DATA SUPPLIED —
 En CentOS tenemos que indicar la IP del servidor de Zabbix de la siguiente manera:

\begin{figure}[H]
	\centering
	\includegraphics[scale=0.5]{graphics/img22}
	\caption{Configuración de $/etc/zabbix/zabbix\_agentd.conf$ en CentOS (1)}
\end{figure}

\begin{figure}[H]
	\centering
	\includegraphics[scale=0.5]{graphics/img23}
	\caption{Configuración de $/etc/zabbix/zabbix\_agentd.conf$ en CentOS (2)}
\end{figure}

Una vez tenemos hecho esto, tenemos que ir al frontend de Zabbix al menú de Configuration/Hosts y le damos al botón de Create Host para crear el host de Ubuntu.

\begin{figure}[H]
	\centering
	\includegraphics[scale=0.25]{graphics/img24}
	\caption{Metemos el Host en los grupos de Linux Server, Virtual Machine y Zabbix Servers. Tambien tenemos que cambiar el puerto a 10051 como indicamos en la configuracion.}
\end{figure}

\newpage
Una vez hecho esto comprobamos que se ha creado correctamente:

TASK GOAL — Please give the number of lines in the entries above that hold "Configuración", with no other text.

EXERCISE ANSWER — 2